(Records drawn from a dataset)
= = = = = = =

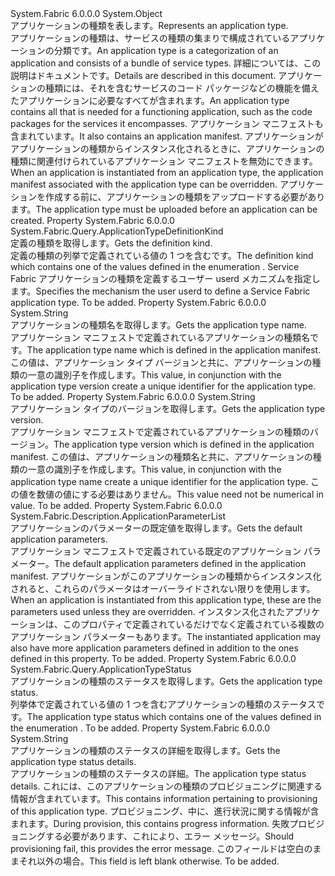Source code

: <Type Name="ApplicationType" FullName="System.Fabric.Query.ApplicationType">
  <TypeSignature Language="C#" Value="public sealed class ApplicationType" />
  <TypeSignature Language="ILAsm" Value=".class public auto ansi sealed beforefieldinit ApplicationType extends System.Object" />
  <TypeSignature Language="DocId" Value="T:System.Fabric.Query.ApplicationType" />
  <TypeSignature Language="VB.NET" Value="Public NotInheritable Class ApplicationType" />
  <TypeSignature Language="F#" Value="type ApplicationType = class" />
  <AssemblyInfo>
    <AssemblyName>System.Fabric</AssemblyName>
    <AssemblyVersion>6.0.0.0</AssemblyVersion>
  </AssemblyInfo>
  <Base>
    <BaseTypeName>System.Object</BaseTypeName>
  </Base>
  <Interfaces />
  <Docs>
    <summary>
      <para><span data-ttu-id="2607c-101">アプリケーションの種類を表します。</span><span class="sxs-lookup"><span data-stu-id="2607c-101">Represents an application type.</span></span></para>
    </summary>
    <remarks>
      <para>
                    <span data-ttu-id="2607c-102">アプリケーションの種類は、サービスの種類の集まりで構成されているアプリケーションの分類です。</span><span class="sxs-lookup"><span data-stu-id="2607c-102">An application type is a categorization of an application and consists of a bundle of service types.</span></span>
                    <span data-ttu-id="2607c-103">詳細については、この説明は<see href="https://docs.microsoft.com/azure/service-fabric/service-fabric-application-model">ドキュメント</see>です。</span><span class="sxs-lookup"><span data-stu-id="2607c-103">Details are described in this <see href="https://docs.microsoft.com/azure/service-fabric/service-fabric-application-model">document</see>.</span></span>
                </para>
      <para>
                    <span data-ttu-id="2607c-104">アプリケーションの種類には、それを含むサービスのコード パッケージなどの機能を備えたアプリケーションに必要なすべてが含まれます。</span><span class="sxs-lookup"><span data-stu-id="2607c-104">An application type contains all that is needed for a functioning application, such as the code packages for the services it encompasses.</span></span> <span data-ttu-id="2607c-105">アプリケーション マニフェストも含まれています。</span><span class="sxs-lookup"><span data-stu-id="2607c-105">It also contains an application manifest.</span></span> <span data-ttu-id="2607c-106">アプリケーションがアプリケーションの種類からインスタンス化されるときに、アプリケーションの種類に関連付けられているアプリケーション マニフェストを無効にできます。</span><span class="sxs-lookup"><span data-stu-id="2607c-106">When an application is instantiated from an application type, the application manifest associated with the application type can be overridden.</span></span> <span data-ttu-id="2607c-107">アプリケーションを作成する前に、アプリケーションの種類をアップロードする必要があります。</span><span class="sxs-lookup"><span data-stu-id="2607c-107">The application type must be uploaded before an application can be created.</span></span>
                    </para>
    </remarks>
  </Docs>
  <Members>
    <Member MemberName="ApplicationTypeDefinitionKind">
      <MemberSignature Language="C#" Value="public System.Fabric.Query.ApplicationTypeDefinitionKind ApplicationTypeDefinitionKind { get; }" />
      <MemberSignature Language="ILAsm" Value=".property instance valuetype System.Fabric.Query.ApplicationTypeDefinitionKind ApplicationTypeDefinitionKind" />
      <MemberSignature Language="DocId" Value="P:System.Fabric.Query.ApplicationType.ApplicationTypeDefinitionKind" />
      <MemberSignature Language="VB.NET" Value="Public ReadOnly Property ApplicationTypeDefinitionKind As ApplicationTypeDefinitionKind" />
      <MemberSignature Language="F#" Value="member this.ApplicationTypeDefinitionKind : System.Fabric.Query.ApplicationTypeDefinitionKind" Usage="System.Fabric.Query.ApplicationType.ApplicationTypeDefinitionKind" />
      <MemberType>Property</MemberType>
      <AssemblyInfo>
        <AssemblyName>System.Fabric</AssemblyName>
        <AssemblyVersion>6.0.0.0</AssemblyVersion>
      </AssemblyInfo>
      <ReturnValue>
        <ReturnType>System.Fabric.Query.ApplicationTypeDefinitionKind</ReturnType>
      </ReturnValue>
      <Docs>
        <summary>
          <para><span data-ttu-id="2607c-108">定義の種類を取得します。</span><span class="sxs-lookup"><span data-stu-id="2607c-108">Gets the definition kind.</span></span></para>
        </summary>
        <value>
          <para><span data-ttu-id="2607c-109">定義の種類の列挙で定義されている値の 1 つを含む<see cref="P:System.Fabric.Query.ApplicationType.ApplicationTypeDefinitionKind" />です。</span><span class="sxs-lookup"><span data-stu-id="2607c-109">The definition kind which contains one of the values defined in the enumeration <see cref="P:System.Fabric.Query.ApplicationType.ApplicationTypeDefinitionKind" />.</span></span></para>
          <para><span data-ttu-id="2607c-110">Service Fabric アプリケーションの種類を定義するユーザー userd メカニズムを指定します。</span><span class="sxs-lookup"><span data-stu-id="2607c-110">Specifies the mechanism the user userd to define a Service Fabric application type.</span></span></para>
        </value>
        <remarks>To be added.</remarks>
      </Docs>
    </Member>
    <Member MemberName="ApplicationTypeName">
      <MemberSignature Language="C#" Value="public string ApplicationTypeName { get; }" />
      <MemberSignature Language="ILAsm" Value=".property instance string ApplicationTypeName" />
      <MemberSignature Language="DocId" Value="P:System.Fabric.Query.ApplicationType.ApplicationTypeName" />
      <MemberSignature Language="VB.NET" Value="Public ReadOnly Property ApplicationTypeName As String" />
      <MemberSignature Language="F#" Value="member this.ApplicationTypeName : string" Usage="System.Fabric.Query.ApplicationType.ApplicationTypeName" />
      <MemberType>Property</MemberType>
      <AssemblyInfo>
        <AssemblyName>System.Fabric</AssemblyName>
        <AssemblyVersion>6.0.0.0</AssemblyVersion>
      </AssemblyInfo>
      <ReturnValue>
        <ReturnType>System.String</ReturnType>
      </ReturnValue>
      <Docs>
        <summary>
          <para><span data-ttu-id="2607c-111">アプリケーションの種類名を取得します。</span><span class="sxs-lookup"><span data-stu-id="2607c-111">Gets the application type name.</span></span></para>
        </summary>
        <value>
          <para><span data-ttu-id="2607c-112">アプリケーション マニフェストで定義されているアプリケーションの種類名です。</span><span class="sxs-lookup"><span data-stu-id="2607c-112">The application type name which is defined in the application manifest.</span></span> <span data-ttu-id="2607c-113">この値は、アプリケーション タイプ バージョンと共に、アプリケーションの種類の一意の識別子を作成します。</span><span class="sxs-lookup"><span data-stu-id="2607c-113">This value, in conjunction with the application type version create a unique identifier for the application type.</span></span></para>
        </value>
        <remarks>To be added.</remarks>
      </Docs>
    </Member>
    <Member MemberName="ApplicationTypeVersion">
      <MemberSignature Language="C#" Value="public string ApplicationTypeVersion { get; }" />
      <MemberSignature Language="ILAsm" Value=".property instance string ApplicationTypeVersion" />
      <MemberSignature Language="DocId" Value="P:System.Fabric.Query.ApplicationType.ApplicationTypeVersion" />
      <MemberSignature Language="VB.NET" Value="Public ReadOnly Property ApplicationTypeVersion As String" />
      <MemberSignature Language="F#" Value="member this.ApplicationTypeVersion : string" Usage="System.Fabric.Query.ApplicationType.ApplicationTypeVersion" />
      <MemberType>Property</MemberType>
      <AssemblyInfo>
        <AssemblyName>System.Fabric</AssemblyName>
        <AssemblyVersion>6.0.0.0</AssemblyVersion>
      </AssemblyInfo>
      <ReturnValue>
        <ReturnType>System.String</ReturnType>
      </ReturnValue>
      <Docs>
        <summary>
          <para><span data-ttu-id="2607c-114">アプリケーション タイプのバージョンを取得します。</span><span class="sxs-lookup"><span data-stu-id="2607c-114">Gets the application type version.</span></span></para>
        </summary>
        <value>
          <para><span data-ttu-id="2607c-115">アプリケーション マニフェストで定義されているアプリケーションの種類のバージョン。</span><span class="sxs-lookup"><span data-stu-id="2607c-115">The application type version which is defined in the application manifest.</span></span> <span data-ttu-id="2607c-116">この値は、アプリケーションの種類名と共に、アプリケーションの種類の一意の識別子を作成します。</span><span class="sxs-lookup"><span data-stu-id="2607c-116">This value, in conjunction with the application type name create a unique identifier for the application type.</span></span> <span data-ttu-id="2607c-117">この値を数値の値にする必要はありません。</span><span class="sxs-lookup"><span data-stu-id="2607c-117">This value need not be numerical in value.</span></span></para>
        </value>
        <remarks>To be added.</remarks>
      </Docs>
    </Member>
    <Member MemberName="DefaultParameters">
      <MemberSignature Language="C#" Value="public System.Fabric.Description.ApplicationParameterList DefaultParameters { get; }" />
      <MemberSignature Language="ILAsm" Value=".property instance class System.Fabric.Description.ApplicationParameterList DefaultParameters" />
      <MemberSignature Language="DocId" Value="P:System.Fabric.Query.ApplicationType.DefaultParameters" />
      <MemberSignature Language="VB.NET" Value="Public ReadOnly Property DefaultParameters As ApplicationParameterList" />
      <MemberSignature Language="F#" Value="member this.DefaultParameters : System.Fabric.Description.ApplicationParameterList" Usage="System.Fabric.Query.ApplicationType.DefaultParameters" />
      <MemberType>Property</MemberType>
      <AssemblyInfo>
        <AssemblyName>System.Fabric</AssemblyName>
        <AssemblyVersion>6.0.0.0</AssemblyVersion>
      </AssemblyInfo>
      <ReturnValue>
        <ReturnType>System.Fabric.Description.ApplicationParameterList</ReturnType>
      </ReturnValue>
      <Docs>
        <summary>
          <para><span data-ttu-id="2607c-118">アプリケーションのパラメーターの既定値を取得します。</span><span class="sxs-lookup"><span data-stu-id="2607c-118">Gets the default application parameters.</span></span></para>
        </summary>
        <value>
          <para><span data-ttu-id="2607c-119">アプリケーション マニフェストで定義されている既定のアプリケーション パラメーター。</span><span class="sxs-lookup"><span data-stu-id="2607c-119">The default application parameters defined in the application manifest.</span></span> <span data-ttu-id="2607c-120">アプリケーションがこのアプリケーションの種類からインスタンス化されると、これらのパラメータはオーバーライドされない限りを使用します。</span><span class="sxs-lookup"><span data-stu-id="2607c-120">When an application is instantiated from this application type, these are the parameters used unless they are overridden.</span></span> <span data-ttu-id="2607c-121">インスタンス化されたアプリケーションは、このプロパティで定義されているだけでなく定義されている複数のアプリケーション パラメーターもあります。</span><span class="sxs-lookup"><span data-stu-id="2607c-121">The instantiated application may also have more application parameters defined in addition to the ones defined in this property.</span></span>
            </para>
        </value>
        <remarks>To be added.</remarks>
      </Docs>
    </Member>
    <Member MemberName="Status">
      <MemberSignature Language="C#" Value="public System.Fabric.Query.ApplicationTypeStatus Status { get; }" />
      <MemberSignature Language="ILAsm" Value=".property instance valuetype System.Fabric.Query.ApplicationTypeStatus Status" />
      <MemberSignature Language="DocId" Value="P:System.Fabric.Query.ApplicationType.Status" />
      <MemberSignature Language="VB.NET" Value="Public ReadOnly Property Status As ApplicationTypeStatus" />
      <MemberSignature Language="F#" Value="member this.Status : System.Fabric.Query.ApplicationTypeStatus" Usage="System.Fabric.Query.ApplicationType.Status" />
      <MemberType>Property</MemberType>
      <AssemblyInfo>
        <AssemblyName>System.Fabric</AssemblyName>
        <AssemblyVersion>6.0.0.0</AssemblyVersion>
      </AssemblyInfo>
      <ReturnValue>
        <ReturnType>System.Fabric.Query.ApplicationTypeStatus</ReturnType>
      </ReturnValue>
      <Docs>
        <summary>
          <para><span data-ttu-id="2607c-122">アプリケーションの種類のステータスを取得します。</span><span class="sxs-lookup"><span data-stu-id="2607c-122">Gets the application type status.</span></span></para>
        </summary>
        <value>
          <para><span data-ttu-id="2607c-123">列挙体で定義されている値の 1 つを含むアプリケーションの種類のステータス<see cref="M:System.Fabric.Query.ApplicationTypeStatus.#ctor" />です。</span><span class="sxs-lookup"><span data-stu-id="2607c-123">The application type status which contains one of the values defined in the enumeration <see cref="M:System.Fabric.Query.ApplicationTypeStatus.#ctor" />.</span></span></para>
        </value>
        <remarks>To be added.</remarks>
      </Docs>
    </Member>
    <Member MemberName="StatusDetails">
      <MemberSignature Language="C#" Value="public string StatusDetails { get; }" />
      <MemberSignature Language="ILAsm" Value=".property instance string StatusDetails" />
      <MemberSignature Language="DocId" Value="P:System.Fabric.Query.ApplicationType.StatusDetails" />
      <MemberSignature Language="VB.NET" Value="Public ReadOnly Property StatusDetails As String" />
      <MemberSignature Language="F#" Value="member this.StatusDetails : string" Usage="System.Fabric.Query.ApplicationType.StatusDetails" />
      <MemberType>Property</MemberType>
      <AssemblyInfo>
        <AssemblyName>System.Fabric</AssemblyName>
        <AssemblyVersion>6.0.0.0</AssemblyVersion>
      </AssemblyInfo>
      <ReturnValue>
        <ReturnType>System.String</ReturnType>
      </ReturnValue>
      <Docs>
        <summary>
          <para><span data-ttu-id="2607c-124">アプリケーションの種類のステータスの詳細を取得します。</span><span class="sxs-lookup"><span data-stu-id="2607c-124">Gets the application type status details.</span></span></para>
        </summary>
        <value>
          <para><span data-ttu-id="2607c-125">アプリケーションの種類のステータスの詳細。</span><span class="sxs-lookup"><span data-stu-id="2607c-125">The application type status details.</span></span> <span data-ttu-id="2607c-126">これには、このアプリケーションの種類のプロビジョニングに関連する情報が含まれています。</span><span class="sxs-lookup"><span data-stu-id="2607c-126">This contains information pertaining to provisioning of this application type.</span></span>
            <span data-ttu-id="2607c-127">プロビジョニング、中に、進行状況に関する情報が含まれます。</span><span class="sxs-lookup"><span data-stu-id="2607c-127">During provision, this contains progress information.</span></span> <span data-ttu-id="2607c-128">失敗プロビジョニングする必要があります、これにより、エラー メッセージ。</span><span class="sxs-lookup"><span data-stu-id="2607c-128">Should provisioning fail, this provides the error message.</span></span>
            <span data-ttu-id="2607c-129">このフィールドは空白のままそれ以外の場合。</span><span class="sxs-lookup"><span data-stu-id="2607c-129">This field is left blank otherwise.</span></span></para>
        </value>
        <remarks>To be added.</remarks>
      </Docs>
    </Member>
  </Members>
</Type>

= = = = = = =

Task brief: Say again, word for word, the lines beginning at the top of the data and ending with the line that has "public auto ansi". Skip the pictures.

Answer box:
Source code

: <Type Name="ApplicationType" FullName="System.Fabric.Query.ApplicationType">
  <TypeSignature Language="C#" Value="public sealed class ApplicationType" />
  <TypeSignature Language="ILAsm" Value=".class public auto ansi sealed beforefieldinit ApplicationType extends System.Object" />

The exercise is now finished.